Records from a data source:
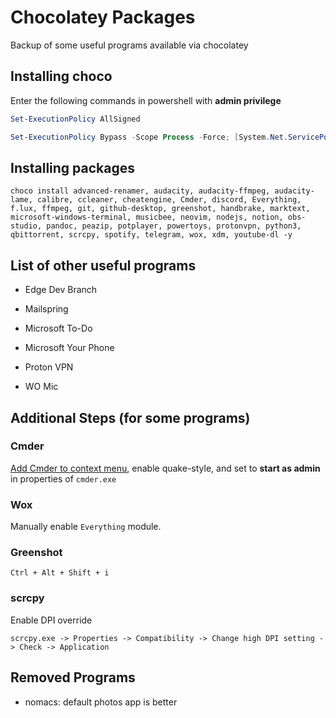 # Chocolatey Packages

Backup of some useful programs available via chocolatey



## Installing choco

Enter the following commands in powershell with **admin privilege**

```powershell
Set-ExecutionPolicy AllSigned
```

```powershell
Set-ExecutionPolicy Bypass -Scope Process -Force; [System.Net.ServicePointManager]::SecurityProtocol = [System.Net.ServicePointManager]::SecurityProtocol -bor 3072; iex ((New-Object System.Net.WebClient).DownloadString('https://chocolatey.org/install.ps1'))
```



## Installing packages

```power
choco install advanced-renamer, audacity, audacity-ffmpeg, audacity-lame, calibre, ccleaner, cheatengine, Cmder, discord, Everything, f.lux, ffmpeg, git, github-desktop, greenshot, handbrake, marktext, microsoft-windows-terminal, musicbee, neovim, nodejs, notion, obs-studio, pandoc, peazip, potplayer, powertoys, protonvpn, python3, qbittorrent, scrcpy, spotify, telegram, wox, xdm, youtube-dl -y
```



## List of other useful programs

* Edge Dev Branch

* Mailspring

* Microsoft To-Do

* Microsoft Your Phone

* Proton VPN

* WO Mic



## Additional Steps (for some programs)

### Cmder

[Add Cmder to context menu](https://gist.github.com/hamzahamidi/ce00cdc5895480b9d538093bdeda4334), enable quake-style, and set to **start as admin** in properties of `cmder.exe`

### Wox

Manually enable `Everything` module.

### Greenshot

`Ctrl + Alt + Shift + i`

### scrcpy

Enable DPI override

`scrcpy.exe -> Properties -> Compatibility -> Change high DPI setting -> Check -> Application`


## Removed Programs

- nomacs: default photos app is better
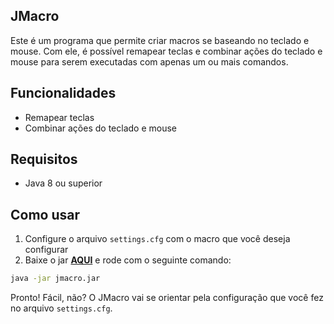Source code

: ## JMacro

Este é um programa que permite criar macros se baseando no teclado e mouse. Com ele, é possível remapear teclas e combinar ações do teclado e mouse para serem executadas com apenas um ou mais comandos.

## Funcionalidades

* Remapear teclas
* Combinar ações do teclado e mouse

## Requisitos

* Java 8 ou superior

## Como usar

1. Configure o arquivo `settings.cfg` com o macro que você deseja configurar
2. Baixe o jar **[AQUI]()** e rode com o seguinte comando:

```bash
java -jar jmacro.jar
```

Pronto! Fácil, não? O JMacro vai se orientar pela configuração que você fez no arquivo `settings.cfg`.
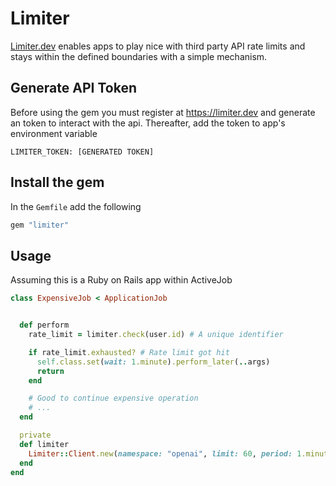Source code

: # Limiter

[Limiter.dev](https://limiter.dev) enables apps to play nice with third party API rate limits and stays within the defined boundaries with a simple mechanism.

## Generate API Token

Before using the gem you must register at <https://limiter.dev> and generate an token to interact with the api. Thereafter, add the token to app's environment variable

```
LIMITER_TOKEN: [GENERATED TOKEN]
```

## Install the gem

In the `Gemfile` add the following

```ruby
gem "limiter"
```

## Usage

Assuming this is a Ruby on Rails app within ActiveJob

```ruby
class ExpensiveJob < ApplicationJob


  def perform
    rate_limit = limiter.check(user.id) # A unique identifier

    if rate_limit.exhausted? # Rate limit got hit
      self.class.set(wait: 1.minute).perform_later(..args)
      return
    end

    # Good to continue expensive operation
    # ...
  end

  private
  def limiter
    Limiter::Client.new(namespace: "openai", limit: 60, period: 1.minute)
  end
end
```

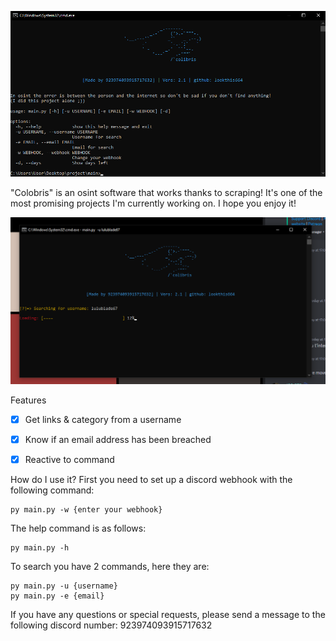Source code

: ![menu](help_menu.png)

"Colobris" is an osint software that works thanks to scraping! It's one of the most promising projects I'm currently working on. I hope you enjoy it!

![new2](new2.png)


Features
- [x] Get links & category from a username
- [X] Know if an email address has been breached
- [X] Reactive to command


How do I use it? First you need to set up a discord webhook with the following command:
```
py main.py -w {enter your webhook}
```
The help command is as follows:
```
py main.py -h
```

To search you have 2 commands, here they are:
```
py main.py -u {username}
py main.py -e {email}
```
If you have any questions or special requests, please send a message to the following discord number: 923974093915717632
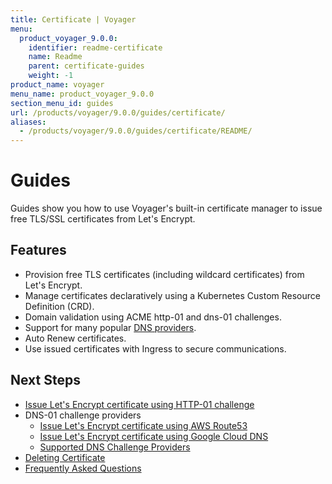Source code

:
 ```yaml
---
title: Certificate | Voyager
menu:
  product_voyager_9.0.0:
    identifier: readme-certificate
    name: Readme
    parent: certificate-guides
    weight: -1
product_name: voyager
menu_name: product_voyager_9.0.0
section_menu_id: guides
url: /products/voyager/9.0.0/guides/certificate/
aliases:
  - /products/voyager/9.0.0/guides/certificate/README/
---
```


# Guides

Guides show you how to use Voyager's built-in certificate manager to issue free TLS/SSL certificates from Let's Encrypt.

## Features
- Provision free TLS certificates (including wildcard certificates) from Let's Encrypt.
- Manage certificates declaratively using a Kubernetes Custom Resource Definition (CRD).
- Domain validation using ACME http-01 and dns-01 challenges.
- Support for many popular [DNS providers](/products/voyager/9.0.0/guides/certificate/dns/providers).
- Auto Renew certificates.
- Use issued certificates with Ingress to secure communications.

## Next Steps
- [Issue Let's Encrypt certificate using HTTP-01 challenge](/products/voyager/9.0.0/guides/certificate/http/overview)
- DNS-01 challenge providers
  - [Issue Let's Encrypt certificate using AWS Route53](/products/voyager/9.0.0/guides/certificate/dns/route53)
  - [Issue Let's Encrypt certificate using Google Cloud DNS](/products/voyager/9.0.0/guides/certificate/dns/google-cloud)
  - [Supported DNS Challenge Providers](/products/voyager/9.0.0/guides/certificate/dns/providers)
- [Deleting Certificate](/products/voyager/9.0.0/guides/certificate/delete)
- [Frequently Asked Questions](/products/voyager/9.0.0/guides/certificate/faq)
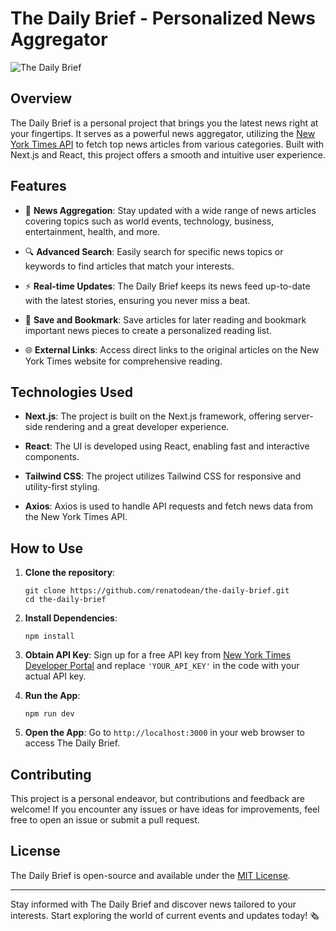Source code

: # The Daily Brief - Personalized News Aggregator

![The Daily Brief](project_image.png) <!-- Replace "project_image.png" with the actual image of your project -->

## Overview

The Daily Brief is a personal project that brings you the latest news right at your fingertips. It serves as a powerful news aggregator, utilizing the [New York Times API](https://developer.nytimes.com) to fetch top news articles from various categories. Built with Next.js and React, this project offers a smooth and intuitive user experience.

## Features

- 📰 **News Aggregation**: Stay updated with a wide range of news articles covering topics such as world events, technology, business, entertainment, health, and more.

- 🔍 **Advanced Search**: Easily search for specific news topics or keywords to find articles that match your interests.

- ⚡ **Real-time Updates**: The Daily Brief keeps its news feed up-to-date with the latest stories, ensuring you never miss a beat.

- 📅 **Save and Bookmark**: Save articles for later reading and bookmark important news pieces to create a personalized reading list.

- 🌐 **External Links**: Access direct links to the original articles on the New York Times website for comprehensive reading.

## Technologies Used

- **Next.js**: The project is built on the Next.js framework, offering server-side rendering and a great developer experience.

- **React**: The UI is developed using React, enabling fast and interactive components.

- **Tailwind CSS**: The project utilizes Tailwind CSS for responsive and utility-first styling.

- **Axios**: Axios is used to handle API requests and fetch news data from the New York Times API.

## How to Use

1. **Clone the repository**:
   ```
   git clone https://github.com/renatodean/the-daily-brief.git
   cd the-daily-brief
   ```

2. **Install Dependencies**:
   ```
   npm install
   ```

3. **Obtain API Key**:
   Sign up for a free API key from [New York Times Developer Portal](https://developer.nytimes.com) and replace `'YOUR_API_KEY'` in the code with your actual API key.

4. **Run the App**:
   ```
   npm run dev
   ```

5. **Open the App**:
   Go to `http://localhost:3000` in your web browser to access The Daily Brief.

## Contributing

This project is a personal endeavor, but contributions and feedback are welcome! If you encounter any issues or have ideas for improvements, feel free to open an issue or submit a pull request.

## License

The Daily Brief is open-source and available under the [MIT License](LICENSE).

---

Stay informed with The Daily Brief and discover news tailored to your interests. Start exploring the world of current events and updates today! 🗞️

-- WHAT THE TASK REQUIRES --
Every line of the records above should be reproduced exactly, with no pictures included.

-- RESPONSE TO THIS TASK --
 # Chocolatey Packages

Backup of some useful programs available via chocolatey



## Installing choco

Enter the following commands in powershell with **admin privilege**

```powershell
Set-ExecutionPolicy AllSigned
```

```powershell
Set-ExecutionPolicy Bypass -Scope Process -Force; [System.Net.ServicePointManager]::SecurityProtocol = [System.Net.ServicePointManager]::SecurityProtocol -bor 3072; iex ((New-Object System.Net.WebClient).DownloadString('https://chocolatey.org/install.ps1'))
```



## Installing packages

```power
choco install advanced-renamer, audacity, audacity-ffmpeg, audacity-lame, calibre, ccleaner, cheatengine, Cmder, discord, Everything, f.lux, ffmpeg, git, github-desktop, greenshot, handbrake, marktext, microsoft-windows-terminal, musicbee, neovim, nodejs, notion, obs-studio, pandoc, peazip, potplayer, powertoys, protonvpn, python3, qbittorrent, scrcpy, spotify, telegram, wox, xdm, youtube-dl -y
```



## List of other useful programs

* Edge Dev Branch

* Mailspring

* Microsoft To-Do

* Microsoft Your Phone

* Proton VPN

* WO Mic



## Additional Steps (for some programs)

### Cmder

[Add Cmder to context menu](https://gist.github.com/hamzahamidi/ce00cdc5895480b9d538093bdeda4334), enable quake-style, and set to **start as admin** in properties of `cmder.exe`

### Wox

Manually enable `Everything` module.

### Greenshot

`Ctrl + Alt + Shift + i`

### scrcpy

Enable DPI override

`scrcpy.exe -> Properties -> Compatibility -> Change high DPI setting -> Check -> Application`


## Removed Programs

- nomacs: default photos app is better
Source code

: ## JMacro

Este é um programa que permite criar macros se baseando no teclado e mouse. Com ele, é possível remapear teclas e combinar ações do teclado e mouse para serem executadas com apenas um ou mais comandos.

## Funcionalidades

* Remapear teclas
* Combinar ações do teclado e mouse

## Requisitos

* Java 8 ou superior

## Como usar

1. Configure o arquivo `settings.cfg` com o macro que você deseja configurar
2. Baixe o jar **[AQUI]()** e rode com o seguinte comando:

```bash
java -jar jmacro.jar
```

Pronto! Fácil, não? O JMacro vai se orientar pela configuração que você fez no arquivo `settings.cfg`.
Source code

: # Limiter

[Limiter.dev](https://limiter.dev) enables apps to play nice with third party API rate limits and stays within the defined boundaries with a simple mechanism.

## Generate API Token

Before using the gem you must register at <https://limiter.dev> and generate an token to interact with the api. Thereafter, add the token to app's environment variable

```
LIMITER_TOKEN: [GENERATED TOKEN]
```

## Install the gem

In the `Gemfile` add the following

```ruby
gem "limiter"
```

## Usage

Assuming this is a Ruby on Rails app within ActiveJob

```ruby
class ExpensiveJob < ApplicationJob


  def perform
    rate_limit = limiter.check(user.id) # A unique identifier

    if rate_limit.exhausted? # Rate limit got hit
      self.class.set(wait: 1.minute).perform_later(..args)
      return
    end

    # Good to continue expensive operation
    # ...
  end

  private
  def limiter
    Limiter::Client.new(namespace: "openai", limit: 60, period: 1.minute)
  end
end
```

Source code

: ![menu](help_menu.png)

"Colobris" is an osint software that works thanks to scraping! It's one of the most promising projects I'm currently working on. I hope you enjoy it!

![new2](new2.png)


Features
- [x] Get links & category from a username
- [X] Know if an email address has been breached
- [X] Reactive to command


How do I use it? First you need to set up a discord webhook with the following command:
```
py main.py -w {enter your webhook}
```
The help command is as follows:
```
py main.py -h
```

To search you have 2 commands, here they are:
```
py main.py -u {username}
py main.py -e {email}
```
If you have any questions or special requests, please send a message to the following discord number: 923974093915717632
Source code

:
 ```yaml
---
title: Certificate | Voyager
menu:
  product_voyager_9.0.0:
    identifier: readme-certificate
    name: Readme
    parent: certificate-guides
    weight: -1
product_name: voyager
menu_name: product_voyager_9.0.0
section_menu_id: guides
url: /products/voyager/9.0.0/guides/certificate/
aliases:
  - /products/voyager/9.0.0/guides/certificate/README/
---
```


# Guides

Guides show you how to use Voyager's built-in certificate manager to issue free TLS/SSL certificates from Let's Encrypt.

## Features
- Provision free TLS certificates (including wildcard certificates) from Let's Encrypt.
- Manage certificates declaratively using a Kubernetes Custom Resource Definition (CRD).
- Domain validation using ACME http-01 and dns-01 challenges.
- Support for many popular [DNS providers](/products/voyager/9.0.0/guides/certificate/dns/providers).
- Auto Renew certificates.
- Use issued certificates with Ingress to secure communications.

## Next Steps
- [Issue Let's Encrypt certificate using HTTP-01 challenge](/products/voyager/9.0.0/guides/certificate/http/overview)
- DNS-01 challenge providers
  - [Issue Let's Encrypt certificate using AWS Route53](/products/voyager/9.0.0/guides/certificate/dns/route53)
  - [Issue Let's Encrypt certificate using Google Cloud DNS](/products/voyager/9.0.0/guides/certificate/dns/google-cloud)
  - [Supported DNS Challenge Providers](/products/voyager/9.0.0/guides/certificate/dns/providers)
- [Deleting Certificate](/products/voyager/9.0.0/guides/certificate/delete)
- [Frequently Asked Questions](/products/voyager/9.0.0/guides/certificate/faq)
Source code

: # The Daily Brief - Personalized News Aggregator

![The Daily Brief](project_image.png) <!-- Replace "project_image.png" with the actual image of your project -->

## Overview

The Daily Brief is a personal project that brings you the latest news right at your fingertips. It serves as a powerful news aggregator, utilizing the [New York Times API](https://developer.nytimes.com) to fetch top news articles from various categories. Built with Next.js and React, this project offers a smooth and intuitive user experience.

## Features

- 📰 **News Aggregation**: Stay updated with a wide range of news articles covering topics such as world events, technology, business, entertainment, health, and more.

- 🔍 **Advanced Search**: Easily search for specific news topics or keywords to find articles that match your interests.

- ⚡ **Real-time Updates**: The Daily Brief keeps its news feed up-to-date with the latest stories, ensuring you never miss a beat.

- 📅 **Save and Bookmark**: Save articles for later reading and bookmark important news pieces to create a personalized reading list.

- 🌐 **External Links**: Access direct links to the original articles on the New York Times website for comprehensive reading.

## Technologies Used

- **Next.js**: The project is built on the Next.js framework, offering server-side rendering and a great developer experience.

- **React**: The UI is developed using React, enabling fast and interactive components.

- **Tailwind CSS**: The project utilizes Tailwind CSS for responsive and utility-first styling.

- **Axios**: Axios is used to handle API requests and fetch news data from the New York Times API.

## How to Use

1. **Clone the repository**:
   ```
   git clone https://github.com/renatodean/the-daily-brief.git
   cd the-daily-brief
   ```

2. **Install Dependencies**:
   ```
   npm install
   ```

3. **Obtain API Key**:
   Sign up for a free API key from [New York Times Developer Portal](https://developer.nytimes.com) and replace `'YOUR_API_KEY'` in the code with your actual API key.

4. **Run the App**:
   ```
   npm run dev
   ```

5. **Open the App**:
   Go to `http://localhost:3000` in your web browser to access The Daily Brief.

## Contributing

This project is a personal endeavor, but contributions and feedback are welcome! If you encounter any issues or have ideas for improvements, feel free to open an issue or submit a pull request.

## License

The Daily Brief is open-source and available under the [MIT License](LICENSE).

---

Stay informed with The Daily Brief and discover news tailored to your interests. Start exploring the world of current events and updates today! 🗞️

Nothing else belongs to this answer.